Explosion Of A Freight Train Forced An Evacuation. A fiery explosion of a freight train carrying liquid propane forced an evacuation Monday from the city of Oneida, stalled passenger train service and shut down a section of the state Thruway.
The 7 a.m. blast from the derailed train sent a huge fireball into the dawn sky. Thick, black smoke continued to pour out for hours as propane tanker cars burned through the morning. Oneida Fire Chief Don Hudson said two cars containing liquid propane exploded and burned out.
Two other tankers filled with liquid petroleum a fifth car filled with toluene, a solvent, also burned.
“I was standing in the driveway waiting for the bus when I saw this big ball of fire go into the sky. It must have shot up thousands of feet,” said Will Medler, 16, of Oneida. “First I thought, ‘Wow, that’s cool.’ Then I realized something bad has happened.”
Medler said he did not hear anything because he was wearing his iPod.
There were no reports of injuries or fatalities.
“All the dangers of explosions have passed,” said Hudson.
Last week, the U.S. Department of Transportation released data showing train accidents across the country declined for the second year in a row, falling from 3,236 in 2005 to 2,834 in 2006. The number of accidents fell from 105 to 89 in New York state.
Hillary Clinton Calls For An Investigation
U.S. Sen. Hillary Rodham Clinton Monday called for an investigation of New York’s rail safety in the wake of the derailment.
“This accident should be a wake up call. We cannot continue to treat these derailments as isolated incidents. I urge the Federal Railroad Administration to launch a full investigation of railroad safety across the state to prevent the next derailment before it occurs,” she said.
Clinton added that Monday’s derailment in Oneida was yet another troubling incident in what has become a series of rail accidents across New York. She said even more concerning, the incident involved explosive and hazardous materials with the potential to cause widespread damage, injury and even loss of life. “It is necessary for the security of all New Yorkers that railroads throughout the state run safely,” the senator said.

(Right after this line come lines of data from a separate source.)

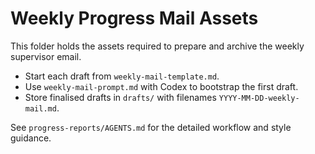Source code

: # Weekly Progress Mail Assets

This folder holds the assets required to prepare and archive the weekly supervisor email.

- Start each draft from `weekly-mail-template.md`.
- Use `weekly-mail-prompt.md` with Codex to bootstrap the first draft.
- Store finalised drafts in `drafts/` with filenames `YYYY-MM-DD-weekly-mail.md`.

See `progress-reports/AGENTS.md` for the detailed workflow and style guidance.
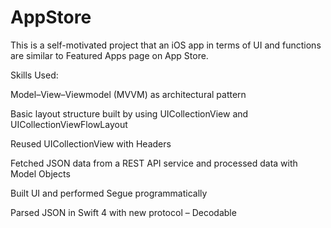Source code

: # AppStore

This is a self-motivated project that an iOS app in terms of UI and functions are similar to Featured Apps page on App Store.

Skills Used:

Model–View–Viewmodel (MVVM) as architectural pattern

Basic layout structure built by using UICollectionView and UICollectionViewFlowLayout

Reused UICollectionView with Headers

Fetched JSON data from a REST API service and processed data with Model Objects

Built UI and performed Segue programmatically

Parsed JSON in Swift 4 with new protocol – Decodable
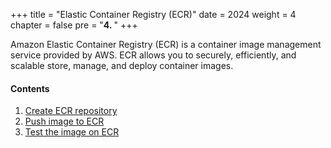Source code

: +++
title = "Elastic Container Registry (ECR)"
date = 2024
weight = 4
chapter = false
pre = "<b>4. </b>"
+++



Amazon Elastic Container Registry (ECR) is a container image management service provided by AWS. ECR allows you to securely, efficiently, and scalable store, manage, and deploy container images.

#### Contents

1. [Create ECR repository](1-ecr)
2. [Push image to ECR](2-push)
3. [Test the image on ECR](3-test)
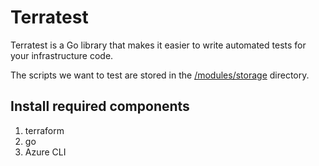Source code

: # Terratest

Terratest is a Go library that makes it easier to write automated tests for your infrastructure code. 

 The scripts we want to test are stored in the [/modules/storage](/modules/storage) directory.  

## Install required components

1. terraform
2. go
3. Azure CLI




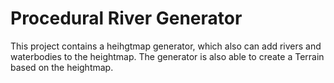 # Procedural River Generator

This project contains a heihgtmap generator, which also can add rivers and waterbodies to the heightmap. The generator is also able to create a Terrain based on the heightmap.

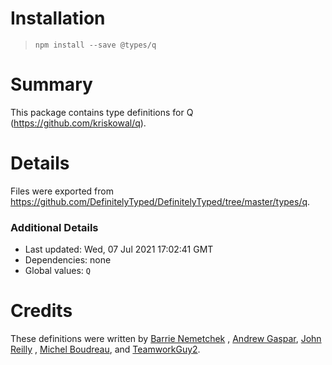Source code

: # Installation

> `npm install --save @types/q`

# Summary

This package contains type definitions for Q (https://github.com/kriskowal/q).

# Details

Files were exported from https://github.com/DefinitelyTyped/DefinitelyTyped/tree/master/types/q.

### Additional Details

* Last updated: Wed, 07 Jul 2021 17:02:41 GMT
* Dependencies: none
* Global values: `Q`

# Credits

These definitions were written by [Barrie Nemetchek](https://github.com/bnemetchek)
, [Andrew Gaspar](https://github.com/AndrewGaspar), [John Reilly](https://github.com/johnnyreilly)
, [Michel Boudreau](https://github.com/mboudreau), and [TeamworkGuy2](https://github.com/TeamworkGuy2).
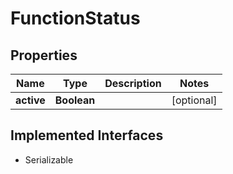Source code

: 

# FunctionStatus


## Properties

| Name | Type | Description | Notes |
|------------ | ------------- | ------------- | -------------|
|**active** | **Boolean** |  |  [optional] |


## Implemented Interfaces

* Serializable


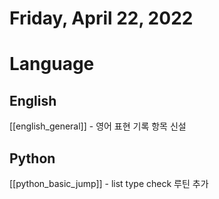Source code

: # Friday, April 22, 2022
# Language
## English
[[english_general]] - 영어 표현 기록 항목 신설  
## Python
[[python_basic_jump]] - list type check 루틴 추가  
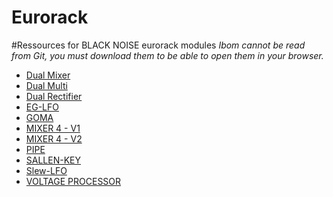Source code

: # Eurorack
#Ressources for BLACK NOISE eurorack modules
*Ibom cannot be read from Git, you must download them to be able to open them in your browser.*

* [Dual Mixer](https://github.com/BlackNoiseModular/Eurorack/tree/main/Dual%20Mixer/Manual)
* [Dual Multi](https://github.com/BlackNoiseModular/Eurorack/tree/main/Dual%20Multi)
* [Dual Rectifier](https://github.com/BlackNoiseModular/Eurorack/tree/main/Dual%20Rectifier)
* [EG-LFO](https://github.com/BlackNoiseModular/Eurorack/tree/main/EG-LFO)
* [GOMA](https://github.com/BlackNoiseModular/Eurorack/tree/main/GOMA)
* [MIXER 4 - V1](https://github.com/BlackNoiseModular/Eurorack/tree/main/MIXER%204/V1)
* [MIXER 4 - V2](https://github.com/BlackNoiseModular/Eurorack/tree/main/MIXER%204/V2)
* [PIPE](https://github.com/BlackNoiseModular/Eurorack/tree/main/PIPE)
* [SALLEN-KEY](https://github.com/BlackNoiseModular/Eurorack/tree/main/SALLEN-KEY)
* [Slew-LFO](https://github.com/BlackNoiseModular/Eurorack/tree/main/Slew-LFO)
* [VOLTAGE PROCESSOR](https://github.com/BlackNoiseModular/Eurorack/tree/main/VOLTAGE%20PROCESSOR)

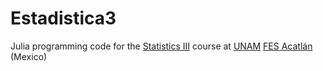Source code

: # Estadistica3

Julia programming code for the [Statistics III](https://sites.google.com/site/arturoerdely/docencia/estad%C3%ADstica-iii) course at [UNAM](https://www.unam.mx/) [FES Acatlán](https://www.acatlan.unam.mx/) (Mexico)
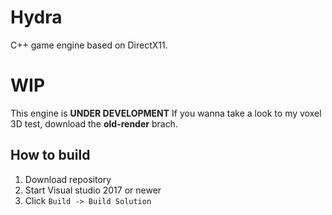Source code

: ﻿# Hydra

C++ game engine based on DirectX11.


# WIP

This engine is **UNDER DEVELOPMENT**
If you wanna take a look to my voxel 3D test, download the **old-render** brach.

## How to build

 1. Download repository
 2. Start Visual studio 2017 or newer
 3. Click `Build -> Build Solution`
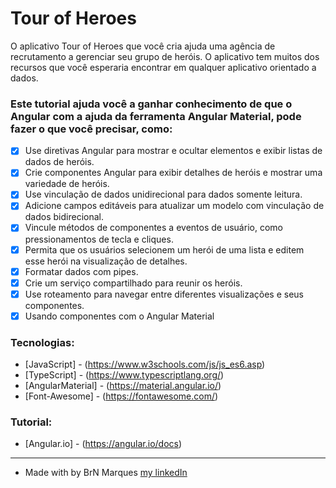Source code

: <h1>Tour of Heroes</h1>

<p>O aplicativo Tour of Heroes que você cria ajuda uma agência de recrutamento a gerenciar seu grupo de heróis. O aplicativo tem muitos dos recursos que você esperaria encontrar em qualquer aplicativo orientado a dados.</p>

### Este tutorial ajuda você a ganhar conhecimento de que o Angular com a ajuda da ferramenta Angular Material, pode fazer o que você precisar, como:

* [x] Use diretivas Angular para mostrar e ocultar elementos e exibir listas de dados de heróis.
* [x] Crie componentes Angular para exibir detalhes de heróis e mostrar uma variedade de heróis.
* [x] Use vinculação de dados unidirecional para dados somente leitura.
* [x] Adicione campos editáveis para atualizar um modelo com vinculação de dados bidirecional.
* [x] Vincule métodos de componentes a eventos de usuário, como pressionamentos de tecla e cliques.
* [x] Permita que os usuários selecionem um herói de uma lista e editem esse herói na visualização de detalhes.
* [x] Formatar dados com pipes.
* [x] Crie um serviço compartilhado para reunir os heróis.
* [x] Use roteamento para navegar entre diferentes visualizações e seus componentes.
* [x] Usando componentes com o Angular Material

### Tecnologias:

* [JavaScript] - (https://www.w3schools.com/js/js_es6.asp)
* [TypeScript] - (https://www.typescriptlang.org/)
* [AngularMaterial] - (https://material.angular.io/)
* [Font-Awesome] - (https://fontawesome.com/)

### Tutorial:

* [Angular.io] - (https://angular.io/docs)
_____________________

* Made with by BrN Marques [my linkedIn](https://www.linkedin.com/in/brunomarques85/)

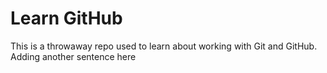 # Learn GitHub

This is a throwaway repo used to learn about working with Git and GitHub.
Adding another sentence here
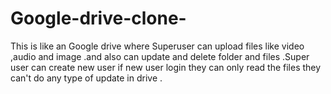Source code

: # Google-drive-clone-
This is like an  Google drive where  Superuser can upload files like video ,audio and image .and also can update and delete folder and files .Super user can create new user if new user login they can only read the files they can't do any type of update in drive .
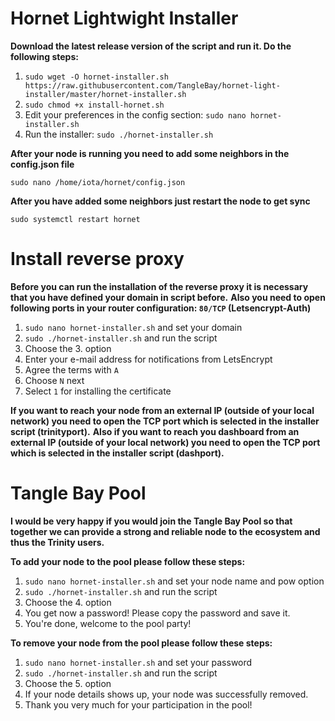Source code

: # Hornet Lightwight Installer #

**Download the latest release version of the script and run it. Do the following steps:**

1. `sudo wget -O hornet-installer.sh https://raw.githubusercontent.com/TangleBay/hornet-light-installer/master/hornet-installer.sh`
2. `sudo chmod +x install-hornet.sh`
3. Edit your preferences in the config section: `sudo nano hornet-installer.sh` 
4. Run the installer: `sudo ./hornet-installer.sh`

**After your node is running you need to add some neighbors in the config.json file**

`sudo nano /home/iota/hornet/config.json`

**After you have added some neighbors just restart the node to get sync**

`sudo systemctl restart hornet`



# Install reverse proxy #

**Before you can run the installation of the reverse proxy it is necessary that you have defined your domain in script before.**
**Also you need to open following ports in your router configuration: `80/TCP` (Letsencrypt-Auth)**

1. `sudo nano hornet-installer.sh` and set your domain
2. `sudo ./hornet-installer.sh` and run the script
3. Choose the 3. option
4. Enter your e-mail address for notifications from LetsEncrypt
5. Agree the terms with `A`
6. Choose `N` next
7. Select `1` for installing the certificate

**If you want to reach your node from an external IP (outside of your local network) you need to open the TCP port which is selected in the installer script (trinityport).**
**Also if you want to reach you dashboard from an external IP (outside of your local network) you need to open the TCP port which is selected in the installer script (dashport).**


# Tangle Bay Pool #

**I would be very happy if you would join the Tangle Bay Pool so that together we can provide a strong and reliable node to the ecosystem and thus the Trinity users.**

**To add your node to the pool please follow these steps:**
1. `sudo nano hornet-installer.sh` and set your node name and pow option
2. `sudo ./hornet-installer.sh` and run the script
3. Choose the 4. option
4. You get now a password! Please copy the password and save it.
5. You're done, welcome to the pool party!

**To remove your node from the pool please follow these steps:**
1. `sudo nano hornet-installer.sh` and set your password
2. `sudo ./hornet-installer.sh` and run the script
3. Choose the 5. option
4. If your node details shows up, your node was successfully removed.
5. Thank you very much for your participation in the pool!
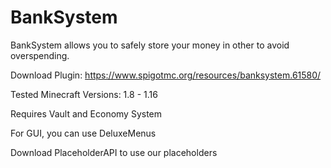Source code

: # BankSystem
BankSystem allows you to safely store your money in other to avoid overspending.

Download Plugin: https://www.spigotmc.org/resources/banksystem.61580/

Tested Minecraft Versions: 1.8 - 1.16

Requires Vault and Economy System

For GUI, you can use DeluxeMenus

Download PlaceholderAPI to use our placeholders
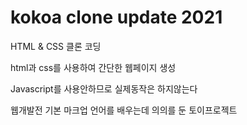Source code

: # kokoa clone update 2021

HTML & CSS 클론 코딩

html과 css를 사용하여 간단한 웹페이지 생성

Javascript를 사용안하므로 실제동작은 하지않는다

웹개발전 기본 마크업 언어를 배우는데 의의를 둔 토이프로젝트
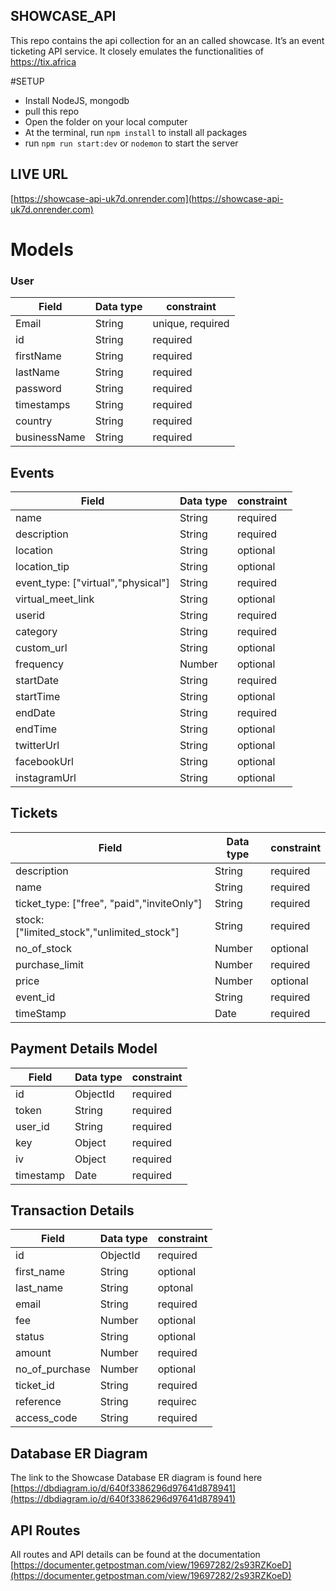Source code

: ## SHOWCASE_API
This repo contains the api collection for an an called showcase. It’s an event ticketing API service. It closely emulates the functionalities of https://tix.africa

#SETUP 
* Install NodeJS, mongodb
* pull this repo
* Open the folder on your local computer
* At the terminal, run `npm install` to install all packages
* run `npm run start:dev` or `nodemon` to start the server

## LIVE URL
[https://showcase-api-uk7d.onrender.com](https://showcase-api-uk7d.onrender.com)

# Models
### User
| Field  | Data type | constraint
| ------------- | ------------- |------------- |
| Email  | String  | unique, required |
| id | String | required |
| firstName | String | required |
| lastName | String | required |
| password | String | required |
| timestamps | String | required |
| country | String | required |
| businessName | String | required |

## Events
| Field  | Data type | constraint
| ------------- | ------------- |------------- |
| name	| String| required |
| description | String|	required |
| location | String |	optional |
| location_tip |String |	optional |
| event_type: ["virtual","physical"] | String |	required |
| virtual_meet_link | String | optional |
| userid | String | required |
| category	| String | required |
| custom_url	| String | optional |
| frequency	| Number | optional | 
| startDate | String | required |
| startTime	| String | optional |
| endDate	| String | required |
| endTime | String | optional |
| twitterUrl | String |	optional |
| facebookUrl	| String | optional |
| instagramUrl	| String | optional |

## Tickets
| Field  | Data type | constraint
| ------------- | ------------- |------------- |
| description | String| required |
| name | String| required |
| ticket_type: ["free", "paid","inviteOnly"] | String | required |
| stock: ["limited_stock","unlimited_stock"] | String| required |
| no_of_stock | Number | optional |
| purchase_limit | Number | required |
| price | Number | optional |
| event_id | String | required |
|timeStamp | Date | required |

## Payment Details Model
| Field  | Data type | constraint
| ------------- | ------------- |------------- |
| id | ObjectId | required |
| token | String | required |
| user_id | String | required |
| key | Object | required |
| iv | Object | required |
| timestamp | Date | required |

## Transaction Details
| Field  | Data type | constraint
| ------------- | ------------- |------------- |
| id | ObjectId | required |
| first_name | String | optional |
|  last_name | String | optonal |
| email | String | required |
|  fee | Number | optional |
| status | String | optional |
| amount | Number | required |
| no_of_purchase | Number | optional |
| ticket_id | String | required |
| reference | String | requirec |
| access_code | String | required |

## Database ER Diagram
The link to the Showcase Database ER diagram is found here [https://dbdiagram.io/d/640f3386296d97641d878941](https://dbdiagram.io/d/640f3386296d97641d878941)

## API Routes
All routes and API details can be found at the documentation [https://documenter.getpostman.com/view/19697282/2s93RZKoeD](https://documenter.getpostman.com/view/19697282/2s93RZKoeD)
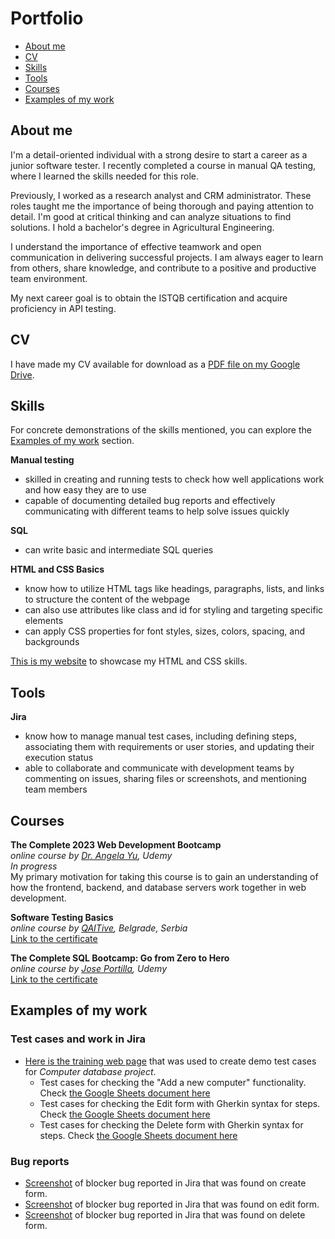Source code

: # Portfolio
- [About me](#about-me)
- [CV](#cv)
- [Skills](#skills)
- [Tools](#tools)
- [Courses](#courses)
- [Examples of my work](#examples-of-my-work)


 ## About me

I'm a detail-oriented individual with a strong desire to start a career as a junior software tester. I recently completed a course in manual QA testing, where I learned the skills needed for this role.

Previously, I worked as a research analyst and CRM administrator. These roles taught me the importance of being thorough and paying attention to detail. I'm good at critical thinking and can analyze situations to find solutions. I hold a bachelor's degree in Agricultural Engineering.

I understand the importance of effective teamwork and open communication in delivering successful projects. I am always eager to learn from others, share knowledge, and contribute to a positive and productive team environment.

My next career goal is to obtain the ISTQB certification and acquire proficiency in API testing.


## CV

I have made my CV available for download as a [PDF file on my Google Drive](https://drive.google.com/file/d/1y9-THo0wlKfXtiaatHqof0U434_bFpk-/view?usp=sharing).

## Skills

For concrete demonstrations of the skills mentioned, you can explore the [Examples of my work](#examples-of-my-work) section.

__Manual testing__
  * skilled in creating and running tests to check how well applications work and how easy they are to use
  * capable of documenting detailed bug reports and effectively communicating with different teams to help solve issues quickly

__SQL__
  * can write basic and intermediate SQL queries

__HTML and CSS Basics__  
* know how to utilize HTML tags like headings, paragraphs, lists, and links to structure the content of the webpage
* can also use attributes like class and id for styling and targeting specific elements 
* can apply CSS properties for font styles, sizes, colors, spacing, and backgrounds

[This is my website](https://draganamedos.github.io/my-site/) to showcase my HTML and CSS skills.

## Tools

__Jira__
 * know how to manage manual test cases, including defining steps, associating them with requirements or user stories, and updating their execution status
 * able to collaborate and communicate with development teams by commenting on issues, sharing files or screenshots, and mentioning team members

## Courses

__The Complete 2023 Web Development Bootcamp__  
*online course by [Dr. Angela Yu](https://www.udemy.com/user/4b4368a3-b5c8-4529-aa65-2056ec31f37e/), Udemy*  
*In progress*  
My primary motivation for taking this course is to gain an understanding of how the frontend, backend, and database servers work together in web development.


__Software Testing Basics__  
*online course by [QAITive](https://www.qaitive.rs/), Belgrade, Serbia*  
[Link to the certificate](https://drive.google.com/file/d/1onD-GHfQUaVDTgTtFa_4sXpF0OE_nKI8/view?usp=sharing)


__The Complete SQL Bootcamp: Go from Zero to Hero__  
*online course by [Jose Portilla](https://www.udemy.com/user/joseportilla/), Udemy*  
[Link to the certificate](https://www.udemy.com/certificate/UC-225392e7-971f-42bf-b585-64c0282f27f5/)

## Examples of my work

### Test cases and work in Jira

* [Here is the training web page](https://computer-database.gatling.io/computers) that was used to create demo test cases for *Computer database project*.
  * Test cases for checking the "Add a new computer" functionality. Check [the Google Sheets document here](https://docs.google.com/spreadsheets/d/1_IkgUC6JjluY1P4yjRqjRa5bCMjPrTxeXQz0S-vQCmY/edit#gid=264145779)
  * Test cases for checking the Edit form with Gherkin syntax for steps. Check [the Google Sheets document here](https://docs.google.com/spreadsheets/d/1_IkgUC6JjluY1P4yjRqjRa5bCMjPrTxeXQz0S-vQCmY/edit#gid=1998003479)
  * Test cases for checking the Delete form with Gherkin syntax for steps. Check [the Google Sheets document here](https://docs.google.com/spreadsheets/d/1_IkgUC6JjluY1P4yjRqjRa5bCMjPrTxeXQz0S-vQCmY/edit#gid=446031779)
  
### Bug reports
  *  [Screenshot](https://tinyurl.com/2y9hb34t) of blocker bug reported in Jira that was found on create form.
  *  [Screenshot](https://tinyurl.com/29c7w76y) of blocker bug reported in Jira that was found on edit form.
  *  [Screenshot](https://tinyurl.com/2y24ogqy) of blocker bug reported in Jira that was found on delete form.

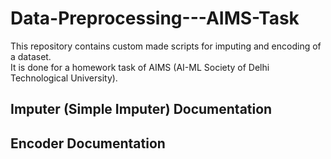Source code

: # Data-Preprocessing---AIMS-Task

<p>This repository contains custom made scripts for imputing and encoding of a dataset.<br>
It is done for a homework task of AIMS (AI-ML Society of Delhi Technological University).</p>

<h2>Imputer (Simple Imputer) Documentation</h2>
<h2>Encoder Documentation</h2>

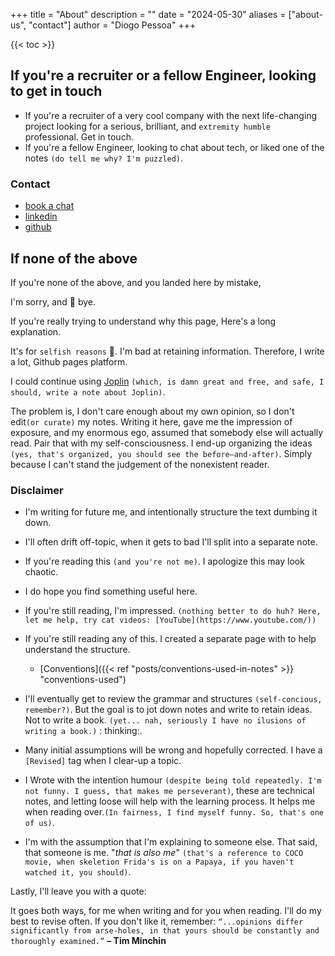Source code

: +++
title = "About"
description = ""
date = "2024-05-30"
aliases = ["about-us", "contact"]
author = "Diogo Pessoa"
+++

{{< toc >}}

## If you're a recruiter or a fellow Engineer, looking to get in touch

* If you're a recruiter of a very cool company with the next life-changing project
  looking
  for a serious, brilliant, and `extremity humble` professional. Get in touch.
* If you're a fellow Engineer, looking to chat about tech, or liked one of the
  notes `(do tell me why? I'm puzzled)`.

### Contact

* [book a chat](https://calendly.com/diogopessoa/30min)
* [linkedin](https://www.linkedin.com/in/diogopessoa/)
* [github](https://github.com/diogo-pessoa)

## If none of the above

If you're none of the above, and you landed here by mistake,

I'm sorry, and :wave: bye.

If you're really trying to understand why this page, Here's a long explanation.

It's for `selfish reasons` :grimacing:. I'm bad at retaining information. Therefore, I
write a lot, Github pages platform.

I could continue
using [Joplin](https://joplinapp.org/) `(which, is damn great and free, and safe, I should, write a note about Joplin)`.

The problem is, I don't care enough about my own opinion, so I don't
edit`(or curate)` my notes. Writing it here, gave me the impression of exposure, and my
enormous ego, assumed that somebody else will actually read. Pair that with my
self-consciousness.
I end-up organizing the
ideas `(yes, that's organized, you should see the before–and-after)`. Simply because I
can't stand the judgement of the nonexistent reader.

### Disclaimer

* I'm writing for future me, and intentionally structure the text dumbing it down.
* I'll often drift off-topic, when it gets to bad I'll split into a separate note.
* If you're reading this `(and you're not me)`. I apologize this may look chaotic.
* I do hope you find something useful here.
* If you're still reading, I'm
  impressed. `(nothing better to do huh? Here, let me help, try cat videos: [YouTube](https://www.youtube.com/))`

* If you're still reading any of this. I created a separate page with to help understand
  the
  structure.
    * [Conventions]({{< ref "posts/conventions-used-in-notes" >}} "conventions-used")
* I'll eventually get to review the grammar and structures `(self-concious, remember?)`.
  But the goal is to jot down notes and write to retain ideas. Not to write a
  book. `(yet... nah, seriously I have no ilusions of writing a book.)` :
  thinking:.
* Many initial assumptions will be wrong and hopefully corrected. I have a `[Revised]`
  tag when I clear-up a topic.
* I Wrote with the intention
  humour `(despite being told repeatedly. I'm not funny. I guess, that makes me perseverant)`,
  these are technical notes, and letting loose will help with the learning process. It
  helps me when reading over.`(In fairness, I find myself funny. So, that's one of us)`.
* I'm with the assumption that I'm explaining to someone else. That said, that someone
  is me. "_that is also
  me_" `(that's a reference to COCO movie, when skeletion Frida's is on a Papaya, if you haven't watched it, you should)`.

Lastly, I'll leave you with a quote:

It goes both ways, for me when writing and for you when reading. I'll do my best to
revise often. If you don't like it, remember:
`“...opinions differ significantly from arse-holes, in that yours should be constantly and thoroughly examined.”`
**– Tim Minchin**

In early December of last year, two derailments occurred in the cities of Cheektowga and Buffalo. On Jan. 16 of this year a train transporting 30,000 gallons of liquefied propane was derailed in Maspeth. As a result, businesses and homes were evacuated and a Long Island Railroad train was forced to divert its operation onto a different track. On the very same day in East Rochester, several cars carrying tractor trailers derailed, some of which ended up on locals’ lawns. As a result several homes were evacuated and power lines were downed leaving hundreds of people without power. Earlier this year, the Federal Railroad Administration called for an investigation into railroad safety in Erie and Chautauqua counties.
In Monday’s incident a 23-mile stretch of the Thruway, which passes within a mile of the explosion, was closed in both directions for about four hours as a precaution. Amtrak suspended service between Syracuse and Albany. The rail service is making plans to provide bus service to passengers.
Officials evacuated areas a mile around the blast, which included most of the downtown area of the city of 10,000.
Up to 4,000 people live in the affected area, though the evacuation was mandatory only for homes closest to the blast.
About 100 people reported to a local shelter. Most people were back in their homes by mid-afternoon.
Madison County jail officials moved 78 inmates to the jail in neighboring Chenango County. They were expected to spend one night there.
The CSX Corp. train was headed from Buffalo to Selkirk, just south of Albany, and consisted of 80 cars about half of them carrying propane, said company spokesman Robert Sullivan.
Federal Railroad Administration investigators were at the scene trying to find out what caused the 28 cars to derail. Drug tests will be performed on the engineer and data from the locomotives’ black boxes will be analyzed, said CSX spokesman Maurice O’Connell.
National Transportation Safety Board investigators also were headed to the scene.
Officials declared a state of emergency for a half-mile area around the accident site, which affected 11 homes.
A police dispatcher said that evacuation was expected to last at least into Tuesday.
Four firefighters had to be decontaminated after being exposed to liquid chloride that leaked out of an overturned car.
They remained at the scene and continued to fight the fire.